Getting people and payloads into space is expensive — very expensive. The astronomical cost of operating space shuttles compelled NASA in 2011 to stop flying the durable space-planes after 30 years and 131 launches.
Today, the cost of building and launching multi-stage rockets varies depending on orbital altitude, weight and how much insurance is needed against the ever-present risk of rocket failure, but it’s safe to say one launch can cost at least tens of millions of dollars. For example, sending a multi-ton payload on an Atlas V rocket from United Launch Alliance, the joint venture between Lockheed Martin and Boeing, starts at $109 million, according to the company’s recently launched “RocketBuilder” web tool. (This expense is typically shared among numerous customers.)
Driving these costs down is one of the main reasons why Elon Musk cofounded Space Exploration Technologies, or SpaceX, in 2002. Now, as early as next week, the company could reach a major milestone in an effort to drive its launch costs down 30 percent.
Already, the Los Angeles-area upstart has emerged as the economy class of space transport. By building its engines and rockets in-house, SpaceX offers relative bargains. Its website shows prices of about $1,200 per pound of cargo sent to the low-earth orbit used by the International Space Station and about $3,390 per pound to get to the distance that most telecommunications satellites use.
As early as next week, SpaceX will re-use a rocket it recovered last year during a previous launch in order to deliver a European telecommunications satellite into orbit. The company had said the launch would take place in March, but a scheduled launch of an Atlas V rocket at the Kennedy Space Center at Cape Canaveral, Florida was recently delayed until March 27. Because it takes a couple of days for the Air Force to reconfigure its tracking system for a new launch from a different platform, the historic mission could take place in early April.
Normally these expensive rockets break off and plunge into the ocean during a multi-stage launch process, but SpaceX is the first aerospace company to prove it’s feasible to send these rockets skyward to an altitude of 200 kilometers (124 miles), at a peak speed of six times the speed of sound. Instead of dropping into the ocean like a very expensive piece of garbage, SpaceX engineers figured out a way to gradually slow the rocket, rotate it and land it delicately onto a droneship, one of two floating robotic barges used by the company, or onto land.

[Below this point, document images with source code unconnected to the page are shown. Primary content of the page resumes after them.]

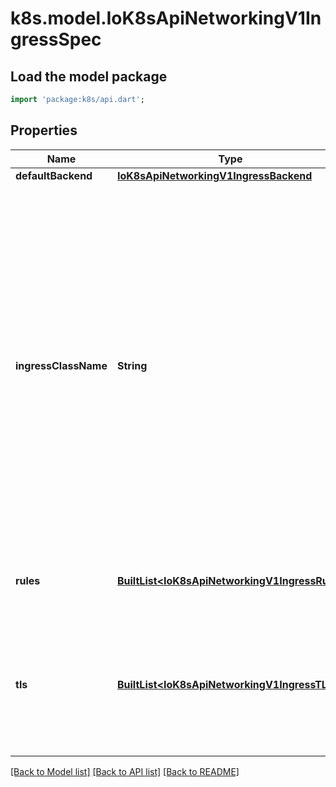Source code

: # k8s.model.IoK8sApiNetworkingV1IngressSpec

## Load the model package
```dart
import 'package:k8s/api.dart';
```

## Properties
Name | Type | Description | Notes
------------ | ------------- | ------------- | -------------
**defaultBackend** | [**IoK8sApiNetworkingV1IngressBackend**](IoK8sApiNetworkingV1IngressBackend.md) |  | [optional] 
**ingressClassName** | **String** | IngressClassName is the name of an IngressClass cluster resource. Ingress controller implementations use this field to know whether they should be serving this Ingress resource, by a transitive connection (controller -> IngressClass -> Ingress resource). Although the `kubernetes.io/ingress.class` annotation (simple constant name) was never formally defined, it was widely supported by Ingress controllers to create a direct binding between Ingress controller and Ingress resources. Newly created Ingress resources should prefer using the field. However, even though the annotation is officially deprecated, for backwards compatibility reasons, ingress controllers should still honor that annotation if present. | [optional] 
**rules** | [**BuiltList&lt;IoK8sApiNetworkingV1IngressRule&gt;**](IoK8sApiNetworkingV1IngressRule.md) | A list of host rules used to configure the Ingress. If unspecified, or no rule matches, all traffic is sent to the default backend. | [optional] 
**tls** | [**BuiltList&lt;IoK8sApiNetworkingV1IngressTLS&gt;**](IoK8sApiNetworkingV1IngressTLS.md) | TLS configuration. Currently the Ingress only supports a single TLS port, 443. If multiple members of this list specify different hosts, they will be multiplexed on the same port according to the hostname specified through the SNI TLS extension, if the ingress controller fulfilling the ingress supports SNI. | [optional] 

[[Back to Model list]](../README.md#documentation-for-models) [[Back to API list]](../README.md#documentation-for-api-endpoints) [[Back to README]](../README.md)


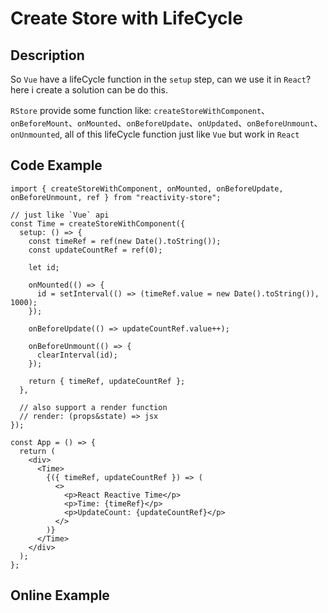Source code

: # Create Store with LifeCycle

## Description

So `Vue` have a lifeCycle function in the `setup` step, can we use it in `React`? here i create a solution can be do this.

`RStore` provide some function like: `createStoreWithComponent`、`onBeforeMount`、`onMounted`、`onBeforeUpdate`、`onUpdated`、`onBeforeUnmount`、`onUnmounted`, all of this lifeCycle function just like `Vue` but work in `React`

## Code Example

```tsx
import { createStoreWithComponent, onMounted, onBeforeUpdate, onBeforeUnmount, ref } from "reactivity-store";

// just like `Vue` api
const Time = createStoreWithComponent({
  setup: () => {
    const timeRef = ref(new Date().toString());
    const updateCountRef = ref(0);

    let id;

    onMounted(() => {
      id = setInterval(() => (timeRef.value = new Date().toString()), 1000);
    });

    onBeforeUpdate(() => updateCountRef.value++);

    onBeforeUnmount(() => {
      clearInterval(id);
    });

    return { timeRef, updateCountRef };
  },

  // also support a render function
  // render: (props&state) => jsx
});

const App = () => {
  return (
    <div>
      <Time>
        {({ timeRef, updateCountRef }) => (
          <>
            <p>React Reactive Time</p>
            <p>Time: {timeRef}</p>
            <p>UpdateCount: {updateCountRef}</p>
          </>
        )}
      </Time>
    </div>
  );
};
```

## Online Example

<script setup>
  import CreateWithComponent from '@theme/components/createStoreWithComponent.vue'
</script>

<CreateWithComponent />
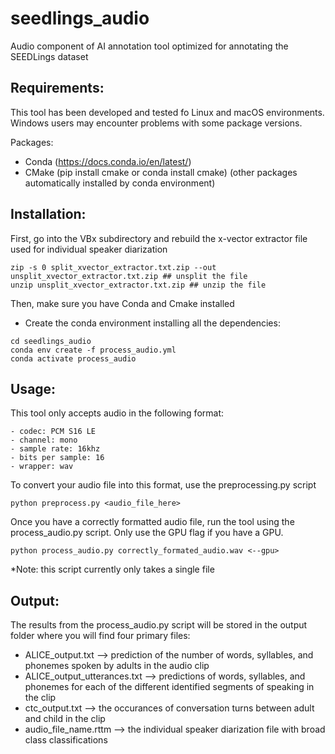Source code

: # seedlings_audio
Audio component of AI annotation tool optimized for annotating the SEEDLings dataset


## Requirements:
This tool has been developed and tested fo Linux and macOS environments. Windows users may encounter problems with some package versions.

Packages:

- Conda (https://docs.conda.io/en/latest/)
- CMake (pip install cmake or conda install cmake)
(other packages automatically installed by conda environment)


## Installation:
First, go into the VBx subdirectory and rebuild the x-vector extractor file used for individual speaker diarization
```
zip -s 0 split_xvector_extractor.txt.zip --out unsplit_xvector_extractor.txt.zip ## unsplit the file
unzip unsplit_xvector_extractor.txt.zip ## unzip the file
```

Then, make sure you have Conda and Cmake installed
- Create the conda environment installing all the dependencies:

```
cd seedlings_audio
conda env create -f process_audio.yml
conda activate process_audio
```

## Usage:
This tool only accepts audio in the following format:
```
- codec: PCM S16 LE
- channel: mono
- sample rate: 16khz
- bits per sample: 16
- wrapper: wav
```
To convert your audio file into this format, use the preprocessing.py script
```
python preprocess.py <audio_file_here>
```
Once you have a correctly formatted audio file, run the tool using the process_audio.py script. Only use the GPU flag if you have a GPU.
```
python process_audio.py correctly_formated_audio.wav <--gpu>
```
*Note: this script currently only takes a single file

## Output:
The results from the process_audio.py script will be stored in the output folder where you will find four primary files:
- ALICE_output.txt --> prediction of the number of words, syllables, and phonemes spoken by adults in the audio clip
- ALICE_output_utterances.txt --> predictions of words, syllables, and phonemes for each of the different identified segments of speaking in the clip
- ctc_output.txt --> the occurances of conversation turns between adult and child in the clip
- audio_file_name.rttm --> the individual speaker diarization file with broad class classifications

So far, SpaceX has recovered eight of these Falcon 9 rockets, most recently in January, including three of them that touched down at Cape Canaveral.
After it became the first private company to send a spacecraft to the International Space Station in 2012, the company’s workhorse Falcon 9 rocket and Dragon space capsule now perform NASA’s routine near-orbit space-transport work.

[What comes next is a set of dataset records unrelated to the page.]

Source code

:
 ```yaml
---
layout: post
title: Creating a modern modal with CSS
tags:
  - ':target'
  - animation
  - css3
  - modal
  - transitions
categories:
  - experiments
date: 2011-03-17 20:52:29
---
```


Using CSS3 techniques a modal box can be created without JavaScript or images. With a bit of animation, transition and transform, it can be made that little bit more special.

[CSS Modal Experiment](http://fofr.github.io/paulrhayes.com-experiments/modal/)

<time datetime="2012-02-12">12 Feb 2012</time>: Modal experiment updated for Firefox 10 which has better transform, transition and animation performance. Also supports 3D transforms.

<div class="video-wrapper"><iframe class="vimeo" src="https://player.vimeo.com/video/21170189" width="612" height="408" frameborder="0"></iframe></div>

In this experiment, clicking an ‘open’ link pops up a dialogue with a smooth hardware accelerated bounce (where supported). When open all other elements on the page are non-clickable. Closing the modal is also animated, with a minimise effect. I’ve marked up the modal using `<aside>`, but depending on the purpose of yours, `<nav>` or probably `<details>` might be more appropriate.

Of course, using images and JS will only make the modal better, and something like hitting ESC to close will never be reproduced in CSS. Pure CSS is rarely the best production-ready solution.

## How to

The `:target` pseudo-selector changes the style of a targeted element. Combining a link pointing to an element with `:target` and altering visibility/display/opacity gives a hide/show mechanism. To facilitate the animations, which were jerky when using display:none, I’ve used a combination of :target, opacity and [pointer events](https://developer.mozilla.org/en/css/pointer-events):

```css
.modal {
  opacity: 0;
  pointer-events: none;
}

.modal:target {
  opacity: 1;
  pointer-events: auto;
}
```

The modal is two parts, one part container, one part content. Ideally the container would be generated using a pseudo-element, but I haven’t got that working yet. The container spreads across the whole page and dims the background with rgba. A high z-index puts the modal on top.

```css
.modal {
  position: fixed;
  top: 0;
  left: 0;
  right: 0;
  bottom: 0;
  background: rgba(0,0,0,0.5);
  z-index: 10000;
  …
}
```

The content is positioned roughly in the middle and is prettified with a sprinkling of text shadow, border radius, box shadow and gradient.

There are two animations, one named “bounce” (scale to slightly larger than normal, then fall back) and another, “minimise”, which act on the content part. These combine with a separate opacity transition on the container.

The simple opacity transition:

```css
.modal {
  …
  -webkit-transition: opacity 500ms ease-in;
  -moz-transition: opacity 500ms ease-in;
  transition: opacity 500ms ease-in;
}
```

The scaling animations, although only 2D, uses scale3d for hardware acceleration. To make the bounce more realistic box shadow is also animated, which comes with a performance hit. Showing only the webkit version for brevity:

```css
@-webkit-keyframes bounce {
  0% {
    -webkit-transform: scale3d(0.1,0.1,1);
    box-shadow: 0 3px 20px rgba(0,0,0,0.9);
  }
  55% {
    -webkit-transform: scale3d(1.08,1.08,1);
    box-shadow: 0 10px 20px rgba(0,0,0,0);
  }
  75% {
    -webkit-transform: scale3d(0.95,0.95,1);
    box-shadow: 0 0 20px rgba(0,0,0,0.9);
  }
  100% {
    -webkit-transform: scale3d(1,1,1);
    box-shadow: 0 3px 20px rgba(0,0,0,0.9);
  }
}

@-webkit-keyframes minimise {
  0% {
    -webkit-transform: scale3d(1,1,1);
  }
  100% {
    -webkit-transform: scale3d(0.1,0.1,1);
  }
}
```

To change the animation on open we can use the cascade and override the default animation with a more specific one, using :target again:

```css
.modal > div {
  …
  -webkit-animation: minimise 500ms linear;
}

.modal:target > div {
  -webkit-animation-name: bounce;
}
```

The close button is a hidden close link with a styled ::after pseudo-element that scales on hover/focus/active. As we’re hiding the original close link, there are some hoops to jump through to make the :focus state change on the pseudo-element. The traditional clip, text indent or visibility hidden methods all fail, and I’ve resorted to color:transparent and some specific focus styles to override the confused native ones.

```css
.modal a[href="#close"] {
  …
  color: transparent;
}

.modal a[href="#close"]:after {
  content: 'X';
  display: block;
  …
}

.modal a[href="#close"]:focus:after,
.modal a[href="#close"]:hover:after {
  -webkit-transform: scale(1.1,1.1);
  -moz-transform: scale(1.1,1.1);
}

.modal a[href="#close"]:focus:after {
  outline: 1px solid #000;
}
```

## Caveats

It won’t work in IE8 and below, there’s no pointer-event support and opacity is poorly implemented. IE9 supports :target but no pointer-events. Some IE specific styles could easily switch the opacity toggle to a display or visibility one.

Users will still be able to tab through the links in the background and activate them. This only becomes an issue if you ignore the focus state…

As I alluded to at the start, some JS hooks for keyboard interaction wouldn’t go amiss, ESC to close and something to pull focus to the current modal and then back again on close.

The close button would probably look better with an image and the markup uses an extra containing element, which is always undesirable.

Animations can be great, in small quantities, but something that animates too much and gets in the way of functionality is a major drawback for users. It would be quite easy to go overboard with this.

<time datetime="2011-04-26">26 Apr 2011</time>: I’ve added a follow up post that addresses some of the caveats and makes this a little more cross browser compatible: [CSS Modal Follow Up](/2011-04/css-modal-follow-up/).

Musk has said the upcoming Falcon Heavy, a bigger rocket whose maiden voyage will help bring prices down further.
“We’re gonna launch Heavy this summer, as soon as we get Pad 40 back up and running,” Gwynne Shotwell, SpaceX President and COO, said during a press event at Cape Canaveral ahead of a mission last month, referring to the launch platform damaged in a rocket explosion in September. “Obviously, I said earlier, schedules never stick the way other things do, but we’re still targeting mid-year for sure with that.”
Last month’s launch was also a milestone for the company: It was the first round-trip mission to the ISS. SpaceX delivered supplies and research equipment to the station and then splashed down to earth on Sunday off the coast of southern California with a payload of scientific goodies, including samples aimed at advancing research in stem cells and bone diseases.